Interestingly, in Rajat Mittal Vs State & Anr 94(2001) DLT 162, Delhi High Court has held that complaint u/s 138 of Negotiable Instruments Act and F.I.R emanating from same issues can be clubbed together.

Another petitioner Sudhir Chaudhary (Supra) had filed an application under Section 410 Cr.P.C. before the learned Chief Metropolitan Magistrate for withdrawing, transferring, clubbing and consolidating together both the cases, viz. Complaint case and another F.I.R case. The petitioner sought that the two cases be assigned to one and the same court for Trial and adjudication. The application was dismissed by the learned Chief Metropolitan Magistrate. The learned Chief Metropolitan Magistrate essentially held that the complaint case was still at the initial stage in as much, as, the accused had still not been summoned. Similarly, in the FIR case, further investigation was ordered and cognizance had not yet been taken by the learned Magistrate. It was still not clear which of the accused would be summoned, and for which offence and, eventually, who would face the trial. Thus, it was held that it would be premature at this stage to reach the conclusion as to the actual accused and offences alleged. Hence, it was premature to conclude that the offences in the complaint case and the FIR case arose out of the same transaction or not. Reliance was placed on M/s Alfa Graphics v. Arjun Kohli, Cr.M.C. No.4259/2006, in support of his conclusions.

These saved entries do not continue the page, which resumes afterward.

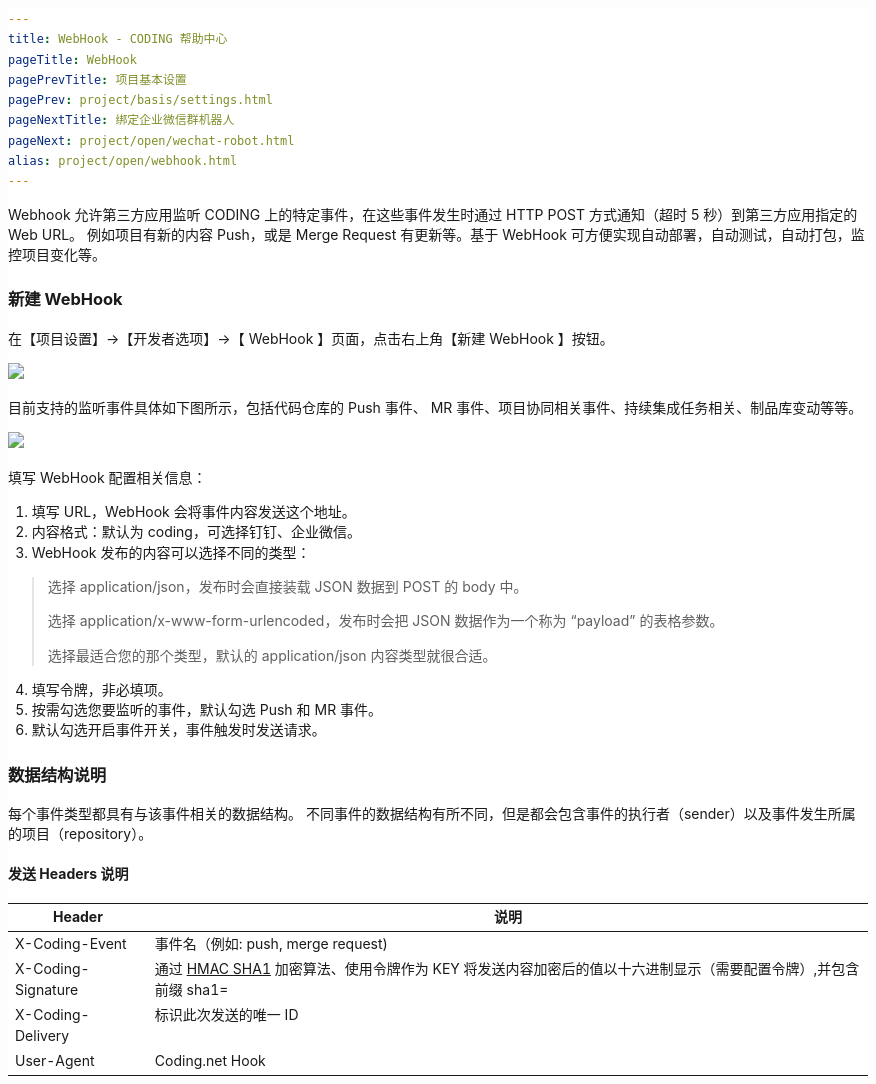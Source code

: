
 ```yaml
---
title: WebHook - CODING 帮助中心
pageTitle: WebHook
pagePrevTitle: 项目基本设置
pagePrev: project/basis/settings.html
pageNextTitle: 绑定企业微信群机器人
pageNext: project/open/wechat-robot.html
alias: project/open/webhook.html
---
```


Webhook 允许第三方应用监听 CODING 上的特定事件，在这些事件发生时通过 HTTP POST 方式通知（超时 5 秒）到第三方应用指定的 Web URL。 例如项目有新的内容 Push，或是 Merge Request 有更新等。基于 WebHook 可方便实现自动部署，自动测试，自动打包，监控项目变化等。

### 新建 WebHook

在【项目设置】->【开发者选项】->【 WebHook 】页面，点击右上角【新建 WebHook 】按钮。

![](https://help-assets.codehub.cn/enterprise/20191224154314.png)

目前支持的监听事件具体如下图所示，包括代码仓库的 Push 事件、 MR 事件、项目协同相关事件、持续集成任务相关、制品库变动等等。

![](https://help-assets.codehub.cn/enterprise/20191224154348.png)

填写 WebHook 配置相关信息：

1.  填写 URL，WebHook 会将事件内容发送这个地址。
2.  内容格式：默认为 coding，可选择钉钉、企业微信。
3.  WebHook 发布的内容可以选择不同的类型：
> 选择 application/json，发布时会直接装载 JSON 数据到 POST 的 body 中。
> 
> 选择 application/x-www-form-urlencoded，发布时会把 JSON 数据作为一个称为 “payload” 的表格参数。
> 
> 选择最适合您的那个类型，默认的 application/json 内容类型就很合适。
4.  填写令牌，非必填项。
5.  按需勾选您要监听的事件，默认勾选 Push 和 MR 事件。
6.  默认勾选开启事件开关，事件触发时发送请求。

### 数据结构说明

每个事件类型都具有与该事件相关的数据结构。 不同事件的数据结构有所不同，但是都会包含事件的执行者（sender）以及事件发生所属的项目（repository）。

#### 发送 Headers 说明

| Header             | 说明                                                         |
| ------------------ | ------------------------------------------------------------ |
| X-Coding-Event     | 事件名（例如: push, merge request)                           |
| X-Coding-Signature | 通过 [HMAC SHA1](https://en.wikipedia.org/wiki/Hash-based_message_authentication_code) 加密算法、使用令牌作为 KEY 将发送内容加密后的值以十六进制显示（需要配置令牌）,并包含前缀 sha1= |
| X-Coding-Delivery  | 标识此次发送的唯一 ID                                        |
| User-Agent         | Coding.net Hook                                              |

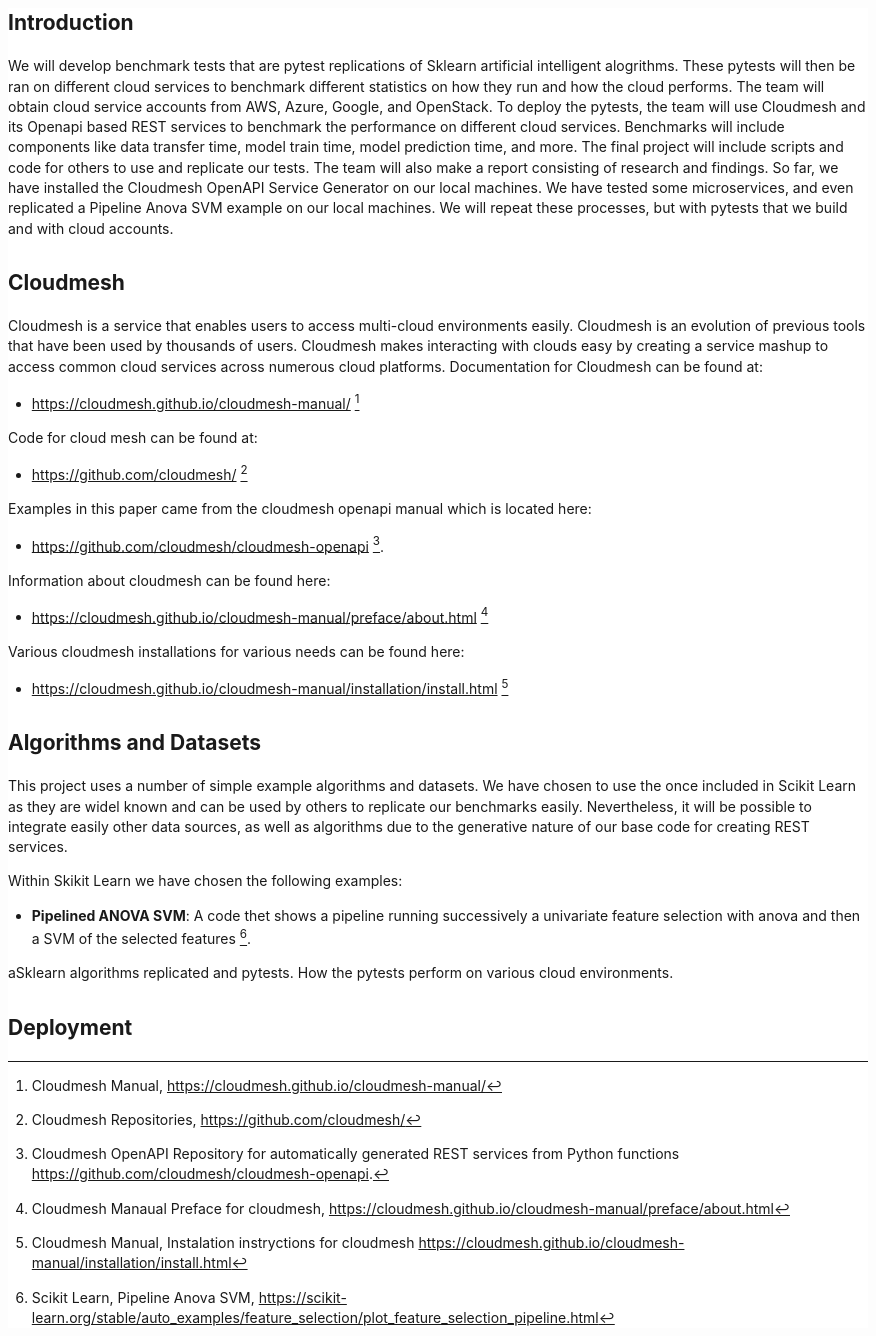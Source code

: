 ## Introduction

We will develop benchmark tests that are pytest replications of Sklearn artificial intelligent alogrithms. These pytests will then be ran on different cloud services to benchmark different statistics on how they run and how the cloud performs. The team will obtain cloud service accounts from AWS, Azure, Google, and OpenStack. To deploy the pytests, the team will use Cloudmesh and its Openapi based REST services to benchmark the performance on different cloud services. Benchmarks will include components like data transfer time, model train time, model prediction time, and more. The final project will include scripts and code for others to use and replicate our tests. The team will also make a report consisting of research and findings. So far, we have installed the Cloudmesh OpenAPI Service Generator on our local machines. We have tested some microservices, and even replicated a Pipeline Anova SVM example on our local machines. We will repeat these processes, but with pytests that we build and with cloud accounts. 

## Cloudmesh

Cloudmesh is a service that enables users to access multi-cloud environments easily. Cloudmesh is an evolution of previous tools that have been used by thousands of users. Cloudmesh makes interacting with clouds easy by creating a service mashup to access common cloud services across numerous cloud platforms. Documentation for Cloudmesh can be found at: 

* <https://cloudmesh.github.io/cloudmesh-manual/> [^1]

Code for cloud mesh can be found at: 

* <https://github.com/cloudmesh/> [^2]

Examples in this paper came from the cloudmesh openapi manual which is located here: 

* <https://github.com/cloudmesh/cloudmesh-openapi> [^3].

Information about cloudmesh can be found here: 
* <https://cloudmesh.github.io/cloudmesh-manual/preface/about.html> [^4]

Various cloudmesh installations for various needs can be found here: 

* <https://cloudmesh.github.io/cloudmesh-manual/installation/install.html> [^5]


## Algorithms and Datasets

This project uses a number of simple example algorithms and datasets. We have chosen to use the once included in Scikit Learn as they are widel known and can be used by others to replicate our benchmarks easily. Nevertheless, it will be possible to integrate easily other data sources, as well as algorithms due to the generative nature of our base code for creating REST services. 

Within Skikit Learn we have chosen the following examples:

* **Pipelined ANOVA SVM**: A code thet shows a pipeline running successively a univariate feature selection with anova and then a SVM of the selected features [^6].




aSklearn algorithms replicated and pytests. How the pytests perform on various cloud environments. 

## Deployment


[^1]: Cloudmesh Manual, <https://cloudmesh.github.io/cloudmesh-manual/> 
[^2]: Cloudmesh Repositories, <https://github.com/cloudmesh/>
[^3]: Cloudmesh OpenAPI Repository for automatically generated REST services from Python functions <https://github.com/cloudmesh/cloudmesh-openapi>.
[^4]: Cloudmesh Manaual Preface for cloudmesh,  <https://cloudmesh.github.io/cloudmesh-manual/preface/about.html>
[^5]: Cloudmesh Manual, Instalation instryctions for cloudmesh <https://cloudmesh.github.io/cloudmesh-manual/installation/install.html>
[^6]: Scikit Learn, Pipeline Anova SVM, <https://scikit-learn.org/stable/auto_examples/feature_selection/plot_feature_selection_pipeline.html>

Facing the above situation, a transfer petition, was preferred under Section 408 Cr.P.C before the learned District and Sessions Judge for the same purpose. This petition was also dismissed as premature. Though, liberty was granted to the petitioner to move the same at the appropriate stage.

The aggrieved parties were thus before the hon’ble Delhi High Court. As the parties and the issues in the two petitions as above are substantially the same, hence, the petitions were heard together and both petitions are disposed of by a common judgment. The discussion by the hon’ble high court while rendering judgment shall somewhat settle the dust.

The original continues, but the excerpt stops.